Mi chiusi la porta alle spalle con uno scatto secco. Lasciai cadere la borsa sul pavimento e senza neppure togliermi le scarpe mi lasciai cadere di faccia sul letto. Rimasi così, con la testa affondata nel cuscino a riflettere per l’ennesima volta.

Avevo finito l’università da poche settimane; mi ero laureata con un buon voto, avevo festeggiato con gli amici più cari e tutti i parenti più prossimi. Mi ero goduta quel tanto agognato momento di libertà, sollevata dal peso di libri, scadenze ed esami. Poi, però, era iniziata la parte più difficile, quella alla quale non pensi nell’immediato: il “dopo”. Il “dopo” era fatto di un’unica domanda, ripetuta infinite volte da chiunque incontrassi che mi conoscesse: << E adesso cosa farai? >>.

Non appena rispondevo che avrei cercato lavoro nei dintorni, partiva l’occhiata scettica e il sorrisino di circostanza di chi la sa più lunga: << Trovare lavoro qui? E’ tutto fermo! Vai all’estero ché ti conviene. >>. Questo era il tipico commento al palesarsi delle mie volontà, o almeno lo era nel novanta percento delle volte. Il restante dieci si concludeva con un caustico “in bocca al lupo”. Il peggio però arrivava per ultimo. Quando infatti affermavo di non voler andarmene via, la questione era sempre la stessa: << Perché vuoi restare qui? Non c’è niente: questa città è morta! >>.

Ed io non sapevo mai cosa rispondere. Non sapevo cosa dire agli altri per fargli capire che “qui” non era poi così male. Che io mi trovavo bene nel mio “qui”.
Amareggiata da quei pensieri, voltai la testa verso la finestra della mia camera e rimasi a fissare quel paesaggio famigliare che aveva accompagnato le mie giornate fin da bambina, finché non mi addormentai. A svegliarmi, ore dopo, quando ormai la notte era calata, fu la sensazione di non essere più sola in camera, quello strano formicolio che ti prende quando qualcuno ti sta fissando.

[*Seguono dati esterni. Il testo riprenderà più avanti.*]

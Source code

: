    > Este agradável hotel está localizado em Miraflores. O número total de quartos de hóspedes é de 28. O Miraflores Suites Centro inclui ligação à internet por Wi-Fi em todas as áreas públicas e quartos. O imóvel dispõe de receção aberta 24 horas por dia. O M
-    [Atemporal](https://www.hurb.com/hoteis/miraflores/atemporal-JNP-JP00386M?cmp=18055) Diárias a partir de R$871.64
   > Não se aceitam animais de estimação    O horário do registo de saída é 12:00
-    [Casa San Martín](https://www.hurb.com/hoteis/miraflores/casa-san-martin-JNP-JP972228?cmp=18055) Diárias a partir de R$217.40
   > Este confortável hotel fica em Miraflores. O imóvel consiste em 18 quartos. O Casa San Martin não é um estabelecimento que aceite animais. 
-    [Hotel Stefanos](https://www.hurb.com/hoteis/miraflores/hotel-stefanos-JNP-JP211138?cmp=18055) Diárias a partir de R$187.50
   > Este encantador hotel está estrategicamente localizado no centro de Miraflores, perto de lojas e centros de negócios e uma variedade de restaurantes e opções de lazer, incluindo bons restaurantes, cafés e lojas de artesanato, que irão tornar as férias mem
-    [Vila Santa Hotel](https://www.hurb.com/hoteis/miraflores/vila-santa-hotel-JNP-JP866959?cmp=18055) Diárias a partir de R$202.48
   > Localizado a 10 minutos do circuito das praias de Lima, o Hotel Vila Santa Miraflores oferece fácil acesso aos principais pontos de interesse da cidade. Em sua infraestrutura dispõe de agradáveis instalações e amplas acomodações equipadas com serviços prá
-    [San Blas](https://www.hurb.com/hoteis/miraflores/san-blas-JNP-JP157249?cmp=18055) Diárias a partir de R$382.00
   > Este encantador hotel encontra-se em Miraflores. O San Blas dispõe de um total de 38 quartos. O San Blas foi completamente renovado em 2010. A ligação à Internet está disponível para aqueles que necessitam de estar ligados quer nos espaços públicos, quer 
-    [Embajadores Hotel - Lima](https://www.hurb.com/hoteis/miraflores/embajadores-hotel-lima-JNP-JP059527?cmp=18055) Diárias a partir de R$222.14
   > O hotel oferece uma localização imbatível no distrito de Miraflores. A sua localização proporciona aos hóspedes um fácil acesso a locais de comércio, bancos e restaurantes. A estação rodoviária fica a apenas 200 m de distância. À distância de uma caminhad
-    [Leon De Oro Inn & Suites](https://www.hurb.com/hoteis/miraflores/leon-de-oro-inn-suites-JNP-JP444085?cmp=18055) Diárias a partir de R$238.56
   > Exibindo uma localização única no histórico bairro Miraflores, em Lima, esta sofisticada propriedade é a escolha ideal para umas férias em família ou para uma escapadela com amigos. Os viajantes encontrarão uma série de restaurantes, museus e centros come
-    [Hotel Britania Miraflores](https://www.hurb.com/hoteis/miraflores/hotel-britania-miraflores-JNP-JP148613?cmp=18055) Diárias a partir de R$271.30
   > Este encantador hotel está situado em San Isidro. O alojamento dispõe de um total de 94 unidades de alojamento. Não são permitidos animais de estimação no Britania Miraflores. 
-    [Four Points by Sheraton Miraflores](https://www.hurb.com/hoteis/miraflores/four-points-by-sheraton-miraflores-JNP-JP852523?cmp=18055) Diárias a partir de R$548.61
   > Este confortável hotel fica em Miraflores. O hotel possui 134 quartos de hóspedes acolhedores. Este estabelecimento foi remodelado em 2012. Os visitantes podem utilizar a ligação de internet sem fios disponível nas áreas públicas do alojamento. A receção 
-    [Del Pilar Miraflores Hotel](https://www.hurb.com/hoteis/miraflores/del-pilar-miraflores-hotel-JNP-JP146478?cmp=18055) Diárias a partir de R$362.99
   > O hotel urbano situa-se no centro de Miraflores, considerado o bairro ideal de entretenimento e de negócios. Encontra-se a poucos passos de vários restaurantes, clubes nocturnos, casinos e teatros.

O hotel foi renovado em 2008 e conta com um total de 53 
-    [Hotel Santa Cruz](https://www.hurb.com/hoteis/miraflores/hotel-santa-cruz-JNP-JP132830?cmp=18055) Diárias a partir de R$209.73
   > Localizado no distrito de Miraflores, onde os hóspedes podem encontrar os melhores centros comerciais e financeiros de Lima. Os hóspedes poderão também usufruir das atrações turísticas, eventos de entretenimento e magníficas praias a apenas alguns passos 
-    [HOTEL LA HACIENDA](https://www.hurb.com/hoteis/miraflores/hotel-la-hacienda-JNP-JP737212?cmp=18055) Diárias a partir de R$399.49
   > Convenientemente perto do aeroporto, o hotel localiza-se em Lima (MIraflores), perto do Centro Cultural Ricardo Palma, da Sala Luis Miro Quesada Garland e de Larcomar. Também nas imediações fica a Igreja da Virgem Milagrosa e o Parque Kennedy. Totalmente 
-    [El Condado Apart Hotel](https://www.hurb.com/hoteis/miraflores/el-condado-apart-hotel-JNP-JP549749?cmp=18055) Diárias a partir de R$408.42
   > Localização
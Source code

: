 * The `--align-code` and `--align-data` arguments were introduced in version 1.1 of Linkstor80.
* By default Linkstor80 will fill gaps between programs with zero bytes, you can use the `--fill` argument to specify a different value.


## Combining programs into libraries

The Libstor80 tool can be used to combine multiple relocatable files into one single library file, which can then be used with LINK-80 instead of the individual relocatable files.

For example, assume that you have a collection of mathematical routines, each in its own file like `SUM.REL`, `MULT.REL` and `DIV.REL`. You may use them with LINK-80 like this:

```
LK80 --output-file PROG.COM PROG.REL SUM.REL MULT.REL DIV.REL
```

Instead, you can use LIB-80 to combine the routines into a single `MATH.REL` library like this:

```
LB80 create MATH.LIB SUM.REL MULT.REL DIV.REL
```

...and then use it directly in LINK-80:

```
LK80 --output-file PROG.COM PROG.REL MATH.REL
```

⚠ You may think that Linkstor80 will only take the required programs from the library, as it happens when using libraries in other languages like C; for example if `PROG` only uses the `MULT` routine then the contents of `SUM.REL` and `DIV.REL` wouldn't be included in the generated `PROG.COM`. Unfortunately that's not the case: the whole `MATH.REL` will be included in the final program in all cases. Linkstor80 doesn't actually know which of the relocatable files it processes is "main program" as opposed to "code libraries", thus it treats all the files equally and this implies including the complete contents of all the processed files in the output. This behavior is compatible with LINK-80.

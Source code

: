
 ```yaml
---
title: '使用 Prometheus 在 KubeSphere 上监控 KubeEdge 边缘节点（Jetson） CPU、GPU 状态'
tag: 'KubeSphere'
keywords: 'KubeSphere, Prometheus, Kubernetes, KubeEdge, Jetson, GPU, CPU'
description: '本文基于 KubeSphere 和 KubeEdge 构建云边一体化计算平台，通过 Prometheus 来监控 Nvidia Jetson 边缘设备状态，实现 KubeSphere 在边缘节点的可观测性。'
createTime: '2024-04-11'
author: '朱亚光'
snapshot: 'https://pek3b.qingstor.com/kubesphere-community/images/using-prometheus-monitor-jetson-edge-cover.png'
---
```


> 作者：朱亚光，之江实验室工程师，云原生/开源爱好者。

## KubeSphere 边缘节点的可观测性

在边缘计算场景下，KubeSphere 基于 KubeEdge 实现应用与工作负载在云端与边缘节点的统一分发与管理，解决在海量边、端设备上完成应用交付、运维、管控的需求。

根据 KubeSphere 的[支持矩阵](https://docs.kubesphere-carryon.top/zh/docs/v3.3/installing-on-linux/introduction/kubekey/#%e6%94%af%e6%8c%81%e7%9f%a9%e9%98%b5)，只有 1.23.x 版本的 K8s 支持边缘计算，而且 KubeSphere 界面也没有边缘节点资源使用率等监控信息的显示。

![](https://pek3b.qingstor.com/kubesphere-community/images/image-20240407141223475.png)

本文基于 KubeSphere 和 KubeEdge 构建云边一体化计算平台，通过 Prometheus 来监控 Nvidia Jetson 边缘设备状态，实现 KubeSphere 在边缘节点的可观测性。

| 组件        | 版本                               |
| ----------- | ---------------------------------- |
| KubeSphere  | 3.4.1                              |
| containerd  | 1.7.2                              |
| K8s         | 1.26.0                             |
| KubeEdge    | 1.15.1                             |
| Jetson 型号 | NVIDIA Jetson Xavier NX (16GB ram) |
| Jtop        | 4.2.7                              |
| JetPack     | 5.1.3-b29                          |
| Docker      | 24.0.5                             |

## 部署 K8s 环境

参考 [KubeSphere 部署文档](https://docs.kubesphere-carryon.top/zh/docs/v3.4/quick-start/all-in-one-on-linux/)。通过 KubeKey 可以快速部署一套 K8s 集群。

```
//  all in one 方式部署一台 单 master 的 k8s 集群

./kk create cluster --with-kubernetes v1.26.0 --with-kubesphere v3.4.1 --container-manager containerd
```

Raddrizzandomi a sedere, lo sguardo mi cadde su qualcosa che non sarebbe dovuto esserci, anzi, che non sarebbe nemmeno dovuto esistere.

Seduta sulla mia scrivania, infatti, c’era una strana creatura che mi fissava. Era alta e longilinea, dalle fattezze di donna. I capelli chiari erano un groviglio di foglie e fiori e la pelle, illuminata dalla luce asettica dei lampioni sulla strada, era liscia e lucente, quasi granitica come aspetto.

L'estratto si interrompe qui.